Saudi crown prince discusses regional developments with Pompeo

Adel Jubair says: "We want peace and stability in the region but we will not sit on our hands in light of the continuing Iranian attack.”
Sunday 19/05/2019
Saudi Arabia's King Salman, right meets with U.S. Secretary of State Mike Pompeo at the Royal Court in Riyadh, Monday, January 14, 2019. (AP)
Saudi Arabia's King Salman, right meets with U.S. Secretary of State Mike Pompeo at the Royal Court in Riyadh, Monday, January 14, 2019. (AP)

Saudi Arabia's crown prince discussed regional developments, including efforts to strengthen security and stability, in a phone call with US Secretary of State Mike Pompeo, the Saudi Information Ministry tweeted on Sunday.
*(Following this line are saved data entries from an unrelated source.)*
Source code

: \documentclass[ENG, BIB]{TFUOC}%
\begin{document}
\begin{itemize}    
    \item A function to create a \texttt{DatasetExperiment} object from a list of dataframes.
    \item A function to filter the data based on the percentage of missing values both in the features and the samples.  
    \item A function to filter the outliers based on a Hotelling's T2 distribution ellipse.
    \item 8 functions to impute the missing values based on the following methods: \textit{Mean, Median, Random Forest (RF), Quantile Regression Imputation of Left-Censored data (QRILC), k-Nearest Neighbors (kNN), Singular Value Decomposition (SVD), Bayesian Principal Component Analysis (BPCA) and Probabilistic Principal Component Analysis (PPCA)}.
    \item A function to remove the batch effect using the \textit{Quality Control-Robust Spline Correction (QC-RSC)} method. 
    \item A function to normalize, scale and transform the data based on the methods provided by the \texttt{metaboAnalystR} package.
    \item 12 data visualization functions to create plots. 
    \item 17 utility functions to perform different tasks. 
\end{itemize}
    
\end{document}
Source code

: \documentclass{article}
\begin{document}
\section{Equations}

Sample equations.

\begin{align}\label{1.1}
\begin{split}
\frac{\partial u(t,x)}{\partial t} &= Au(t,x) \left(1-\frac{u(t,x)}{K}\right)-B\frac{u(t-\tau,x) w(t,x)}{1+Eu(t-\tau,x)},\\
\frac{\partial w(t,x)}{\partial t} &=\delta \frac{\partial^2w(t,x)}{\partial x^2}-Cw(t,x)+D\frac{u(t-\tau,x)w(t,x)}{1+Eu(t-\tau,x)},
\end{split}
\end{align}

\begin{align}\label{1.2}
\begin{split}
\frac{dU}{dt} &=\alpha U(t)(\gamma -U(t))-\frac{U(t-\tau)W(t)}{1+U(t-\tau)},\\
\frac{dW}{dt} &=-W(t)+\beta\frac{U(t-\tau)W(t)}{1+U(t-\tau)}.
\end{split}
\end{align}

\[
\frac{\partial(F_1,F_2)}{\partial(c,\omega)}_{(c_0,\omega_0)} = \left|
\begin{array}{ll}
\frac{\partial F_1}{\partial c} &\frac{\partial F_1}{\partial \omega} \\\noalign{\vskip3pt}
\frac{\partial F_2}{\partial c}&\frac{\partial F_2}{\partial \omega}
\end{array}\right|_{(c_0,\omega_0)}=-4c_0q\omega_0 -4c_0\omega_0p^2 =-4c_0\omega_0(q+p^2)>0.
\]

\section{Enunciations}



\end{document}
The announcement came hours after the Saudi king invited Gulf and Arab leaders to convene emergency summits in Mecca on May 30 to discuss the implications of this week's attacks against oil installations in the kingdom and commercial ships off the coast of the United Arab Emirates.

Saudi Minister of State for Foreign Affairs Adel al-Jubeir told a news conference Saudi Arabia wants to avert war in the region but stands ready to respond with "all strength and determination" following last week's attacks on Saudi oil assets.

"The kingdom of Saudi Arabia does not want a war in the region nor does it seek that," Minister of State for Foreign Affairs Adel al-Jubeir told a news conference.

"It will do what it can to prevent this war and at the same time it reaffirms that in the event the other side chooses war, the kingdom will respond with all force and determination, and it will defend itself and its interests."

Saudi Arabia's Sunni Muslim ally the UAE has not blamed anyone for the tanker operation, pending an investigation. No-one has claimed responsibility, but two US government sources said last week that US officials believed Iran had encouraged the Houthi group or Iraq-based Shia militias to carry it out.

The Houthis, who are battling a Saudi-led coalition in Yemen, said they carried out the strike on oil pumping stations in the kingdom, which did not disrupt output or exports in the world's largest crude exporter.

A Norwegian insurers' report seen by Reuters said Iran's Revolutionary Guards were "highly likely" to have facilitated the attack on vessels near the UAE's Fujairah emirate, a main bunkering hub lying just outside the Strait of Hormuz.

Washington has tightened economic sanctions against Iran, trying to cut Tehran's oil exports to zero, and beefed up the US military presence in the Gulf in response to what it said were Iranian threats to United States troops and interests.

"We want peace and stability in the region but we will not sit on our hands in light of the continuing Iranian attack," Jubeir said. "The ball is in Iran's court and it is up to Iran to determine what its fate will be."

He said the crew of an Iranian oil tanker that had been towed to Saudi Arabia early this month after a request for help due to engine trouble were still in the kingdom receiving the "necessary care". The crew are 24 Iranians and two Bangladeshis.